- Poster
- Directed by: Ra.Vijaya Murugan
- Produced by: P. G. Muthiah M Deepa
- Starring: Yogi Babu; Niviksha Naidu; Mithun Maheswaran; Pugazh; KPY Bala; Kawin;
- Cinematography: R. J. Raveen
- Edited by: S.N. Fazil
- Music by: Sai Bhaskar
- Production company: P G Media Works
- Distributed by: ZEE5 Tentkotta (Outside India)
- Release date: 10 July 2020;
- Running time: 132 minutes
- Country: India
- Language: Tamil

= Cocktail (2020 film) =

2020 Tamil comedy film

Cocktail is a 2020 Indian Tamil-language comedy film directed by debutante Ra.Vijaya Murugan, and starring Yogi Babu, Niviksha Naidu, Mithun Maheswaran, Pugazh, KPY Bala and Kawin.
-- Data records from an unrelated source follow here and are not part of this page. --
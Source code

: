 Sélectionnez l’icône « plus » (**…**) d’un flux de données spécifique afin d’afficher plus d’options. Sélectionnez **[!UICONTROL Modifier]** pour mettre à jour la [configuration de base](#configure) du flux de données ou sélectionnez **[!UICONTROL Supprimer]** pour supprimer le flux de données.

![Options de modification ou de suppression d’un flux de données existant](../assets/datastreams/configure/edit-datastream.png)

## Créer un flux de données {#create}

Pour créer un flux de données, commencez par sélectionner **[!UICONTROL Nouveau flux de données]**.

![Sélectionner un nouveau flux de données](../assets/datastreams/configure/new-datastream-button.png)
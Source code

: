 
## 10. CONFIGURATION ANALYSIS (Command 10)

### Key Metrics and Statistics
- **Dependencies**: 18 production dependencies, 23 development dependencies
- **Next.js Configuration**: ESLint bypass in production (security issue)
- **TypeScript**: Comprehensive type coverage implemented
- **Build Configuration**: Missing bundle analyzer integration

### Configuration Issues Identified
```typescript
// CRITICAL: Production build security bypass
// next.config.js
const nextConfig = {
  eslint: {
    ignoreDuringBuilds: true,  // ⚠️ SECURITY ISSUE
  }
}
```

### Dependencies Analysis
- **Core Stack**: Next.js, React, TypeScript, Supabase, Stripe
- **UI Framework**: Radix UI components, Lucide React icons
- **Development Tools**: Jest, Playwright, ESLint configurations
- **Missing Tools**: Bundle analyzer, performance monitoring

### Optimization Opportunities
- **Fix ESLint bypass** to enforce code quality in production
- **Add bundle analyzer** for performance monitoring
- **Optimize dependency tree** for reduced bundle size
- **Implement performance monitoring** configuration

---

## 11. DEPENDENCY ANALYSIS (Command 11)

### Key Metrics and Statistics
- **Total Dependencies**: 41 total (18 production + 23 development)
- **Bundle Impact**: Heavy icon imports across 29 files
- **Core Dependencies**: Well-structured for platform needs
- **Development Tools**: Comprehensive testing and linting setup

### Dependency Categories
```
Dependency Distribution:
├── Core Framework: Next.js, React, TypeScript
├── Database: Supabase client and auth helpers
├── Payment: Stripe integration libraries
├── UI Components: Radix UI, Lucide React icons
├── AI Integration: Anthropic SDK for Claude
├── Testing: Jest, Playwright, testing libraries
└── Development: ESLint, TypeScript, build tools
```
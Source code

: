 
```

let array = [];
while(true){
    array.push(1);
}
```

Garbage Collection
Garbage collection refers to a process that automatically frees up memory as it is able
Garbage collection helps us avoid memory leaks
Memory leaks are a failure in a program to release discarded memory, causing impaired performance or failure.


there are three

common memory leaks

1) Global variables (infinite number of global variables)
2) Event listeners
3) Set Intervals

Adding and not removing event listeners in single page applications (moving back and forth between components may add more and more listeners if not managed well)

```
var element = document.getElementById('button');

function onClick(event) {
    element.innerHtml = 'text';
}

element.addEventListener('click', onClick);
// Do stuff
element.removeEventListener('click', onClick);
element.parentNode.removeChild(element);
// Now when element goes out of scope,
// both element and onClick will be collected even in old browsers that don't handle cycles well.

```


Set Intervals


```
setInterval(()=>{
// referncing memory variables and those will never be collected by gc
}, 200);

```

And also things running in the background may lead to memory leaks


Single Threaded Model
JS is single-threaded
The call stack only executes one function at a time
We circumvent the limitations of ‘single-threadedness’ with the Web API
The film was released on 10 July 2020.

== Synopsis ==

A story about a missing idol that was made by the Chola kings 450 years ago.

== Release ==
The film was initially scheduled to have a theatrical release in March 2020, but due to the COVID-19 pandemic, the makers opted for an OTT release directly on ZEE5 on 10 July 2020. The film features a cockatoo in an important role and is the first Indian film to feature the bird.

== Music ==
The songs are composed by Sai Bhaskar.

| No. | Title | Lyrics | Singer(s) | Length |
|---|---|---|---|---|
| 1. | "Sajanalobia" | Gana Joe Papa, Sai Bhaskar | Gaana Joe Papa, Gana Guna, Udhay Kannan | 3:19 |
| 2. | "Cocktail Party" | Sai Bhaskar | Paul Prakash | 3:30 |
| 3. | "Kambakara Machaney" | Sai Bhaskar | Gana Balachander, Sugandh Shekar, Sai Bhaskar | 3:10 |
| 4. | "Pride Of Vetri Vel Murugan (Theme)" |  | Sai Bhaskar | 1:47 |
| Total length: |  |  |  | 11:46 |

==Critical reception==
The Hindu stated "The film’s core plot is ripped from ‘The Hangover’ films, but the prudent way it has been shot could be a guide to filmmakers preparing to work under COVID-19 restrictions." The New Indian Express stated "It’s a compliment to films like Cocktail when they get reviewed, when we offer evidence that we have indeed subjected ourselves to their torment."